Tuesday, April 4, 2017


In Sévigné et al. –vs- Prud’homme et al. 2016 QCCS 6529, soil contamination was discovered five years after the date of acquisition. The Buyer sued to cancel the sale or reduce the price in order to offset clean-up costs in the amount of $125,000. The Seller, in turn, sued his predecessor in title and so on up the chain of title. There were 4 levels of incidental warranty actions.

At least two legal arguments, based on the following provisions of the Quebec Civil Code, were raised by the buyers:

1725. The seller of an immovable warrants the buyer against any violation of public law restrictions affecting the property which are exceptions to the ordinary law of ownership.
The seller is not bound to that warranty where he has given notice of these restrictions to the buyer at the time of the sale, where a prudent and diligent buyer could have discovered them by reason of the nature, location and use of the premises or where such restrictions have been registered at the registry office.
1991, c. 64, a. 1725; I.N. 2014-05-01.

III.  —  Warranty of quality
1726. The seller is bound to warrant the buyer that the property and its accessories are, at the time of the sale, free of latent defects which render it unfit for the use for which it was intended or which so diminish its usefulness that the buyer would not have bought it or paid so high a price if he had been aware of them.
The seller is not bound, however, to warrant against any latent defect known to the buyer or any apparent defect; an apparent defect is a defect that can be perceived by a prudent and diligent buyer without the need to resort to an expert.
1991, c. 64, a. 1726; I.N. 2014-05-01.

The most recent sale took place in 2007. In 2012, there was serious flooding in the basement after which, the owner noticed the presence of noxious odours. Tests carried out in 2013 and 2014 confirmed the presence of hydrocarbons in the soil. In 2015, an underground heating oil tank was discovered which was believed to be the cause of the contamination.

Regarding Article 1725, the relevant “public law restrictions” are environmental protection statutes and regulations. To succeed, the buyer would have to establish that the contamination existed and the environmental protection law was in effect at the time of the sale.
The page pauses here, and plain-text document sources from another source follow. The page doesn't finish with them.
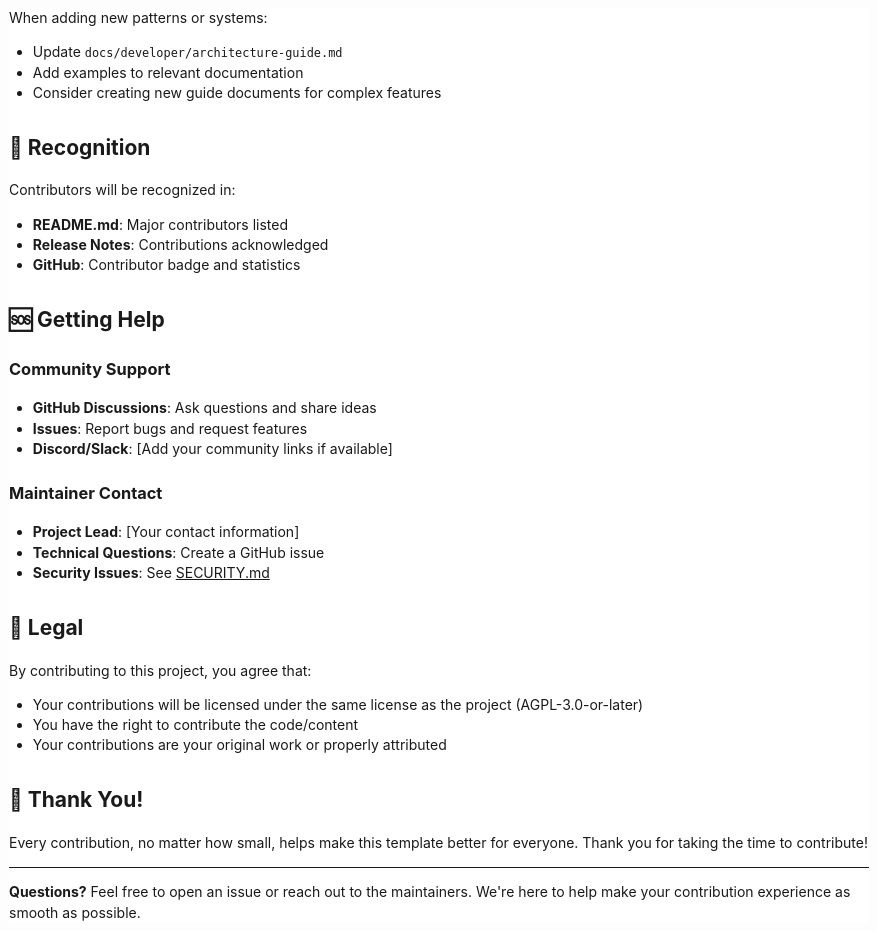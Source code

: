 When adding new patterns or systems:

- Update `docs/developer/architecture-guide.md`
- Add examples to relevant documentation
- Consider creating new guide documents for complex features

## 🌟 Recognition

Contributors will be recognized in:

- **README.md**: Major contributors listed
- **Release Notes**: Contributions acknowledged
- **GitHub**: Contributor badge and statistics

## 🆘 Getting Help

### Community Support

- **GitHub Discussions**: Ask questions and share ideas
- **Issues**: Report bugs and request features
- **Discord/Slack**: [Add your community links if available]

### Maintainer Contact

- **Project Lead**: [Your contact information]
- **Technical Questions**: Create a GitHub issue
- **Security Issues**: See [SECURITY.md](SECURITY.md)

## 📄 Legal

By contributing to this project, you agree that:

- Your contributions will be licensed under the same license as the project (AGPL-3.0-or-later)
- You have the right to contribute the code/content
- Your contributions are your original work or properly attributed

## 🎉 Thank You!

Every contribution, no matter how small, helps make this template better for everyone. Thank you for taking the time to contribute!

---

**Questions?** Feel free to open an issue or reach out to the maintainers. We're here to help make your contribution experience as smooth as possible.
If the sale took place before the law came into effect, the buyer could not succeed on this ground.

Article 1726 requires the buyer to prove that the defect existed at the time of the sale; that the defect was not apparent; and that the defect either rendered the property unfit for its intended use or significantly diminished its usefulness to the extent that the buyer would not have bought it or paid so high a price if he would have been aware of it.

Regarding the most recent sale (i.e. Plaintiff’s claim), Article 1725 clearly applied. Article 1726 also applied since the presence of soil contamination made the property unfit for its intended use, which was to lease the property to earn rental income.

However, the outcome was different for the incidental actions in warranty that were brought against prior owners. For some of them, their purchases pre-dated the application of environmental statutes and regulations so they could not rely on Article 1725.

In addition, the fact that the soil contamination was not discovered until 2012 and had no palpable consequences before then was a bar to the application of Article 1726 since the prior owners could not establish that the latent defect (the soil contamination) diminished their use and enjoyment of the property.